Close of the Paris Exposition Universelle
The Exposition Universelle in Paris ended on November 12th, 1900. In seven months, the Exposition drew over 50 million visitors.
The Exposition Universelle in Paris in 1900 is widely regarded as the most brilliant event of its kind. The Métro with its spectacular Art Nouveau stations was opened for it. So were the imposing Pont Alexandre III and two new art galleries, the Grand and the Petit Palais - as well as the Gare d’Orsay, which looked like a huge palace of art itself. The exhibition was not remotely ready when it was formally opened by the President of the Republic, Emile Loubet, on April 14th, 1900. Most of the 76,000 exhibitors were late, the Métro was still being dug, the rehanging of the Louvre galleries had not been completed, the spectacular Palais de l’Electricité had no current, and the press had much fun with the fact that there was little for the first day’s 150,000 visitors to see but building sites and mud.
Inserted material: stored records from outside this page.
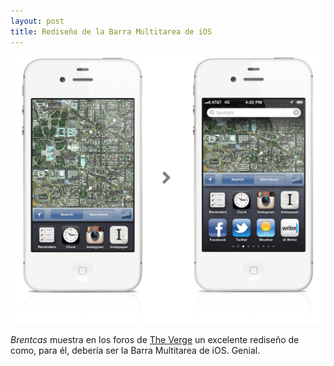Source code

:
 ```yaml
---
layout: post
title: Rediseño de la Barra Multitarea de iOS
---
```


![Barra Multitarea][1]

_Brentcas_ muestra en los foros de [The Verge][2] un excelente rediseño de como, para él, debería ser la Barra Multitarea de iOS. Genial.

   [1]: /media/2012/05/barra-multitarea.jpg
   [2]: //theverge.com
Once the show got going, however, the attractions were breath-taking. More than forty nations showed themselves off in pavilions beside the Seine. Lutyens designed the British pavilion, which had Morris & Co stained-glass windows and was hung with landscapes by Turner and Constable, and portraits by Reynolds, Gainsborough and Raeburn. There was an Egyptian souk, a Swiss Alpine village and a Japanese pagoda. There was a giant ferris wheel and a moving pavement more than two miles long. An electric train toured the grounds. There were displays of motor cars and photography and the early moving pictures. There was Lalique glass, Japanese silk, Parisian couture, miracles of Scandinavian design, and an ominous armaments pavilion. The technology exhibits so thrilled the Italian artist Giacomo Balla that he afterwards called his three daughters Luce (Light), Elettricita (Electricity) and Elica (Propeller).
Special emphasis was placed on painting and sculpture. The Exposition Centennale displayed French art since 1800, with work by David, Ingres, Courbet, Renoir, Monet, Degas, Rodin, Cezanne and Gauguin. Twenty-nine countries exhibited in the Exposition Décennale in the Grand Palais, the biggest collection of contemporary art ever assembled up to that time. More than 6,500 works by more than 3,000 artists of all ages and all tendencies were on show - a thousand were French, 251 came from the US, 223 from Great Britain, 177 from Japan, 157 from Russia and Finland, and so on down to two from Mexico and one from Nicaragua. There was work on show by Roualt, Klimt, Whistler and the youthful Picasso, who paid his first visit to Paris to see his picture in the Exposition. Rodin, whose ‘The Kiss’ was an eye-catching exhibit, shrewdly organised a separate, highly successful exhibition of his own in the Place de l’Alma. The final day of the Exposition drew more than 350,000 visitors, bringing the final total to over 50 million in seven months.